By following these steps and adhering to best practices, you can ensure the proper and safe tightening of a main propulsion shaft hydraulic sleeve-type coupling, leading to a reliable and efficient connection for transmitting power from the engine to the propeller.

In the context of hydraulic sleeve-type couplings, the completion of the push fit (the secure connection between the shaft and coupling halves) is determined by a combination of visual indicators and pressure monitoring during the tightening process.

Key Indicators of a Complete Push Fit:

1. Loading Ring Position:

• Visual Indicator: Most hydraulic sleeve couplings feature a loading ring or indicator on the outer sleeve. This ring is visible when the coupling is not fully tightened.
• Retraction: As hydraulic pressure is applied to expand the outer sleeve and create the interference fit, the loading ring retracts into the coupling body.
• Flush Position: When the loading ring is fully retracted and flush with the coupling body, it signifies that the outer sleeve has expanded sufficiently to achieve the desired interference fit. This is a primary visual cue that the push fit is complete.

2. Hydraulic Pressure:

• Pressure Gauge: The hydraulic system used for tightening typically has a pressure gauge that monitors the pressure applied to the coupling.
• Target Pressure: The coupling manufacturer specifies a target pressure that must be reached to ensure the proper interference fit.
• Pressure Hold: Once the target pressure is achieved and the loading ring is fully retracted, the pressure is held for a specific duration (usually a few minutes) to allow the coupling to settle and ensure a secure connection.
• Pressure Drop: Any significant pressure drop during the hold period may indicate a leak or an incomplete fit, requiring further investigation and corrective action.

Additional Checks:

• Visual Inspection: Beyond the loading ring and pressure monitoring, a visual inspection is crucial. Ensure there are no visible gaps or misalignment between the coupling halves.
• Torque Check (if applicable): Some couplings might have bolts that require tightening to a specific torque value. A torque wrench can be used to confirm that these bolts are adequately secured.

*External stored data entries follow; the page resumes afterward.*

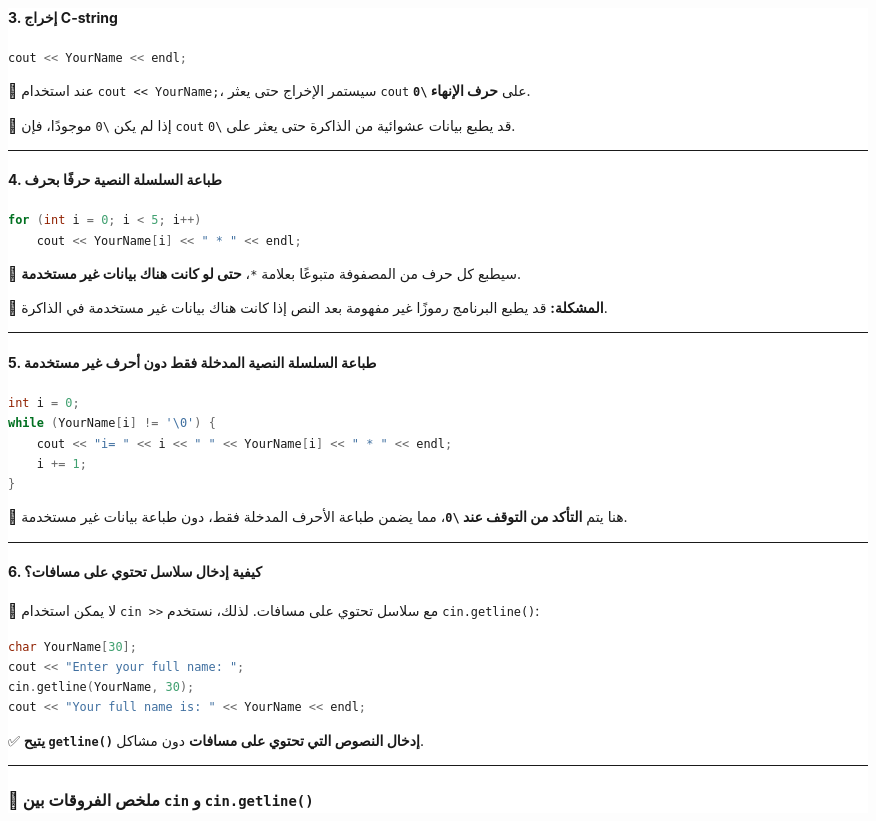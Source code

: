 #### **3. إخراج C-string**

```cpp
cout << YourName << endl;
```

🔹 عند استخدام `cout << YourName;`، سيستمر الإخراج حتى يعثر `cout` على **حرف الإنهاء `\0`**.

🔹 إذا لم يكن `\0` موجودًا، فإن `cout` قد يطبع بيانات عشوائية من الذاكرة حتى يعثر على `\0`.

---

#### **4. طباعة السلسلة النصية حرفًا بحرف**

```cpp
for (int i = 0; i < 5; i++)
    cout << YourName[i] << " * " << endl;
```

🔹 سيطبع كل حرف من المصفوفة متبوعًا بعلامة `*`، **حتى لو كانت هناك بيانات غير مستخدمة**.

🔹 **المشكلة:** قد يطبع البرنامج رموزًا غير مفهومة بعد النص إذا كانت هناك بيانات غير مستخدمة في الذاكرة.

---

#### **5. طباعة السلسلة النصية المدخلة فقط دون أحرف غير مستخدمة**

```cpp
int i = 0;
while (YourName[i] != '\0') {
    cout << "i= " << i << " " << YourName[i] << " * " << endl;
    i += 1;
}
```

🔹 هنا يتم **التأكد من التوقف عند `\0`**، مما يضمن طباعة الأحرف المدخلة فقط، دون طباعة بيانات غير مستخدمة.

---

#### **6. كيفية إدخال سلاسل تحتوي على مسافات؟**

🔹 لا يمكن استخدام `cin >>` مع سلاسل تحتوي على مسافات. لذلك، نستخدم `cin.getline()`:

```cpp
char YourName[30];
cout << "Enter your full name: ";
cin.getline(YourName, 30);
cout << "Your full name is: " << YourName << endl;
```

✅ **يتيح `getline()` إدخال النصوص التي تحتوي على مسافات** دون مشاكل.

---

### **📌 ملخص الفروقات بين `cin` و `cin.getline()`**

Importance of a Complete Push Fit:

• Torque Transmission: A proper push fit guarantees efficient and reliable torque transmission between the shaft sections.
• Prevents Slippage: An incomplete fit can result in slippage, leading to vibration, wear, and potential damage to the shaft or coupling.
• Avoids Over-tightening: Excessive pressure during assembly can damage the coupling or shaft. Monitoring the pressure and using the loading ring indicator help prevent this.

In Conclusion:

The completion of the push fit in a hydraulic sleeve coupling is determined by visually confirming the loading ring’s fully retracted position and monitoring the hydraulic pressure during the tightening process. Ensuring a proper interference fit is critical for the coupling’s integrity, efficient power transmission, and the safe operation of the propulsion system.